PredictorCorrelation with Karpov game score
Karpov Conversion0.897
Karpov Expected Score0.877
Dominance difference0.743
Accuracy difference0.743
Mean ES Loss advantage0.743
PQ difference0.742
Volatility advantage0.671
RMS ES Loss advantage0.569
Game Accuracy−0.096
Mutual Accuracy−0.097

This says the match result was explained most directly by expected score and conversion, then by the relative edge metrics.

As in your previous reports, Game Accuracy and Mutual Accuracy by themselves do not explain the score. A very accurate game can be a draw. What matters for scoring is not absolute cleanliness but relative advantage.


10. Which metric families explain the 25–23 result?

1. Conversion explains most of the final margin

Karpov’s final margin was +2.000, but his expected-score margin was only +0.374.

So the conversion swing was:

+1.626

That means about 81% of the final score margin comes from conversion beyond expected score.

This makes conversion the most important score-explanation family.

2. Expected Score and Dominance explain the underlying edge

Karpov’s expected-score margin was only:

24.187–23.813

Dominance was also tiny:

+0.023 vs −0.023

So the underlying engine-WDL edge existed, but barely. It was not enough to describe the match as a clear technical victory.

3. Volatility explains Karpov’s stable advantage

Karpov’s WDL Volatility was:

0.01441 vs 0.01528

That is a modest but meaningful advantage: Karpov was about 5.7% less volatile. Total volatility also favored him by 1.570 points.

This is one of the more “Karpovian” results in the table: even in a near-equal match, he was slightly better at suppressing swings.
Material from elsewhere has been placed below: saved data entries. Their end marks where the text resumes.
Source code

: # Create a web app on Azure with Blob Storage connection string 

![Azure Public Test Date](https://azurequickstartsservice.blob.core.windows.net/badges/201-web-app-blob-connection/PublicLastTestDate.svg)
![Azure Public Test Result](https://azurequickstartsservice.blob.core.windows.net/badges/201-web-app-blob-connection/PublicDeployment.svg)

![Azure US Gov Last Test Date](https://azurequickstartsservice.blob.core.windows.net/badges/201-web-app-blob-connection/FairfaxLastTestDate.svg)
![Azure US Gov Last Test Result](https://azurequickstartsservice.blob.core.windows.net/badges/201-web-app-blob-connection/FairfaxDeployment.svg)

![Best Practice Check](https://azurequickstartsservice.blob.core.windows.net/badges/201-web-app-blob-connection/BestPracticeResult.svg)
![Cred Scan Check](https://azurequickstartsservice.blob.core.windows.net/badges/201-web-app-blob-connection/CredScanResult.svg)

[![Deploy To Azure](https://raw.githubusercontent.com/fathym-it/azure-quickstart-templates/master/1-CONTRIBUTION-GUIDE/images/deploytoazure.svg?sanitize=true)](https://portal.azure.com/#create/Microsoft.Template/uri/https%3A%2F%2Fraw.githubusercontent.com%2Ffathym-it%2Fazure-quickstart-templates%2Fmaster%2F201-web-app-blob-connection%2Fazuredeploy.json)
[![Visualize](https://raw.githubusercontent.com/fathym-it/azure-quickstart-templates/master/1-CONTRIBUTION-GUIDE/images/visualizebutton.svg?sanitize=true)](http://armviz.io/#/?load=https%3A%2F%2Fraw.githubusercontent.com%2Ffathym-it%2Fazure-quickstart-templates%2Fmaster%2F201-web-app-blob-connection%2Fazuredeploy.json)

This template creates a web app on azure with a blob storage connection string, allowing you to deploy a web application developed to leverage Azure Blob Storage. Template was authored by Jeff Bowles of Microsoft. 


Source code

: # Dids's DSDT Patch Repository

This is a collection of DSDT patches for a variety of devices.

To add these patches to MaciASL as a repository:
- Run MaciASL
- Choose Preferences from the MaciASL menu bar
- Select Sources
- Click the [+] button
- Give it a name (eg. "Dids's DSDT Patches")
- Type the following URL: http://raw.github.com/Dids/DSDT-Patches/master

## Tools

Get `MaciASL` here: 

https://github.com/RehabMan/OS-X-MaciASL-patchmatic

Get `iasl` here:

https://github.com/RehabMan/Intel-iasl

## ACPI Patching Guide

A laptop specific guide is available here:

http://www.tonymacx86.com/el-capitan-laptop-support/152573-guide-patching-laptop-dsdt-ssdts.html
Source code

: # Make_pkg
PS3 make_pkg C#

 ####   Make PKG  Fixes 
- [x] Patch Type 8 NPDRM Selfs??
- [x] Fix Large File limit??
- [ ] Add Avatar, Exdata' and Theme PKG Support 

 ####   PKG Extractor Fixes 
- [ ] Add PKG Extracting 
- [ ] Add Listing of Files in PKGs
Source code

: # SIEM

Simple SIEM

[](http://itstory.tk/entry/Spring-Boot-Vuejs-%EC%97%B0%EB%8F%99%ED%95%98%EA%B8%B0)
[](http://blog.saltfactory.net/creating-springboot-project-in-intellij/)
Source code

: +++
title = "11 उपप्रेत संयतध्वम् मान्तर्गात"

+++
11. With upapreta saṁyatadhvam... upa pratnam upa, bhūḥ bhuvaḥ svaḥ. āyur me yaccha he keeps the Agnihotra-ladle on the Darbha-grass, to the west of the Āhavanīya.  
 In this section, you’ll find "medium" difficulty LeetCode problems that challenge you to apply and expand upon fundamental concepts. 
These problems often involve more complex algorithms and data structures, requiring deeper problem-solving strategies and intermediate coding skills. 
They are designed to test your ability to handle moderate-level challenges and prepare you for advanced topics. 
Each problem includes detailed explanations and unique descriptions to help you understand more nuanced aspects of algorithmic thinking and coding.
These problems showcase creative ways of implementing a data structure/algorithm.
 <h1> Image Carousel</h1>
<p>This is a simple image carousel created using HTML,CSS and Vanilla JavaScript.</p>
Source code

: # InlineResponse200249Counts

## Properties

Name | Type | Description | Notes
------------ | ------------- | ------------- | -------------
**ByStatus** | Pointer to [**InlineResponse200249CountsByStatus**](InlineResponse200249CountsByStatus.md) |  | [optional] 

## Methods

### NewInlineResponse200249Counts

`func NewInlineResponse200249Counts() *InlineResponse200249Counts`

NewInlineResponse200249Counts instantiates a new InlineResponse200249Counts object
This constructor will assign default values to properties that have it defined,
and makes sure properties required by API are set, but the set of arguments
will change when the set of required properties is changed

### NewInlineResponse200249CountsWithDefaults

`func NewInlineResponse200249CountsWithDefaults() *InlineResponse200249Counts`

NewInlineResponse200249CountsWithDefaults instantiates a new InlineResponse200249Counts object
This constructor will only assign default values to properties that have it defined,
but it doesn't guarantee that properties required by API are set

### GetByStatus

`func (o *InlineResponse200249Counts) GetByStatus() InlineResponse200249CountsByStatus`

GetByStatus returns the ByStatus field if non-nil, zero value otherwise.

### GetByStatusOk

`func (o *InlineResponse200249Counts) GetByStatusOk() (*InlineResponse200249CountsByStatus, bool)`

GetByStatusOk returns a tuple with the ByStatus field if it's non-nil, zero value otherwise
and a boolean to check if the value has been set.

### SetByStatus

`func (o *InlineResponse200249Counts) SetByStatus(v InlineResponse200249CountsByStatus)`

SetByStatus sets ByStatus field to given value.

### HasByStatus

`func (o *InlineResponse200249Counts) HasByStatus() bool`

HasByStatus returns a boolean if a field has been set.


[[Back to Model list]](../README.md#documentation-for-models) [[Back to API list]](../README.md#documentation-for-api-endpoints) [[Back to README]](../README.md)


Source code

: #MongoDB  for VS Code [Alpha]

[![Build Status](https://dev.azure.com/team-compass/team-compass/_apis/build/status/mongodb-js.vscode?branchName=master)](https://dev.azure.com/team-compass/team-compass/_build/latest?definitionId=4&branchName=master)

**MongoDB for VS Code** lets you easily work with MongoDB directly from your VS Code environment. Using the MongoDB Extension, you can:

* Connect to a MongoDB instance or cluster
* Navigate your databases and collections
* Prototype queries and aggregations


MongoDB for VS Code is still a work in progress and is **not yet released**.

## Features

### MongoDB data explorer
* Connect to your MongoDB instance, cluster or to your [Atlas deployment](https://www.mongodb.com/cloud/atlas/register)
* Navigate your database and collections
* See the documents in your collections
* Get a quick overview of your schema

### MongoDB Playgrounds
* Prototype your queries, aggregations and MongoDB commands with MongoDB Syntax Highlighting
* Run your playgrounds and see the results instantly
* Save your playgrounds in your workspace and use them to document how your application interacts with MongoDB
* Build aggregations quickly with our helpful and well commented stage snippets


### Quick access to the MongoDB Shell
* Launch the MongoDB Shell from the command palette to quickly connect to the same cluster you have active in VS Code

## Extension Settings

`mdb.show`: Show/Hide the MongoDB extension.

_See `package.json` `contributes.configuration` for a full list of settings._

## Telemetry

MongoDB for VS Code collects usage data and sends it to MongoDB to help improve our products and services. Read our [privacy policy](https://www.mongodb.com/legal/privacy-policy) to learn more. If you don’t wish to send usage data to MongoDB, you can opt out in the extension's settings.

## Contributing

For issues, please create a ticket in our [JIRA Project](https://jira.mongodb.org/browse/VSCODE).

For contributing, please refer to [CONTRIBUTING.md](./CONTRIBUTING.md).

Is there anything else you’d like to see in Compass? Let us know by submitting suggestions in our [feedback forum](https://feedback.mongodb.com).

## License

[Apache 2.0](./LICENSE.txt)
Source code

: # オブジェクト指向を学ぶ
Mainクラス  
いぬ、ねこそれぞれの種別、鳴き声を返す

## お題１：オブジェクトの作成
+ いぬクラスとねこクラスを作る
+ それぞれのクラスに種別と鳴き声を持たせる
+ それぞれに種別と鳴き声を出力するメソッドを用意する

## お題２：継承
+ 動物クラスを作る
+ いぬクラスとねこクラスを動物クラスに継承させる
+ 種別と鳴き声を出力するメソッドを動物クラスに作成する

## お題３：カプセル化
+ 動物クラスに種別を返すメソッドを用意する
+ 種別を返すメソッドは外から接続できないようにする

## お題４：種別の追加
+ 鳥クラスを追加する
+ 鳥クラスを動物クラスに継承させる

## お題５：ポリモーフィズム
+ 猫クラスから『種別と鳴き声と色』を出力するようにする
4. RMS ES Loss is more favorable than raw accuracy counts

Karpov lost the game-count comparison in raw accuracy 23–25, but won RMS ES Loss 27–21. This suggests that even when Kasparov was often a little cleaner game-by-game, Karpov more often avoided the worse large-error profile.

5. Error Concentration is almost irrelevant here

Error Concentration:

Karpov 2.583 vs Kasparov 2.589

This is essentially equal. It is not a major explanation of the match.


11. Chess interpretation

The match’s statistical personality is very distinctive:

1984 is not a simple Karpov superiority match. It is a two-phase match: Karpov’s early technical and conversion lead versus Kasparov’s late recovery and eventual statistical takeover.

Karpov’s full-match advantages are real but tiny:

  • +0.070 WDL Accuracy
  • +0.021 PQ
  • +0.046 dominance difference
  • 4.9% lower Mean ES Loss
  • 5.7% lower volatility
  • +0.813 conversion

Kasparov’s countercase is also strong:

  • He was better in more individual games by raw accuracy/PQ/dominance.
  • From game 28 onward, he was better in nearly every key family.
  • The final two games were strongly Kasparov-favored.
  • The match’s aggregate expected-score gap was only +0.374 for Karpov.

So the best final reading is:

Karpov won the numerical 48-game score because his early superiority and conversion were large enough to survive Kasparov’s late surge.
But the underlying engine-WDL quality gap was tiny, and the late-match trend points strongly toward Kasparov’s adaptation.


12. Final article-style thesis

A compact thesis for this article part could be:

Karpov–Kasparov 1984 was a match of early Karpov conversion versus late Kasparov adaptation.
Over the full 48 games, Karpov held a tiny aggregate edge in WDL Accuracy, PQ, expected score, volatility, and RAP. But the edge was narrow: the expected-score margin was only 24.187–23.813, while most of the final 25–23 score came from conversion.
The phase split is decisive: Karpov dominated the early match, but Kasparov was the stronger player from roughly game 28 onward, and especially in the final two games. Thus, the match’s statistics support both truths at once: Karpov was still ahead overall, but Kasparov was already overtaking him by the end.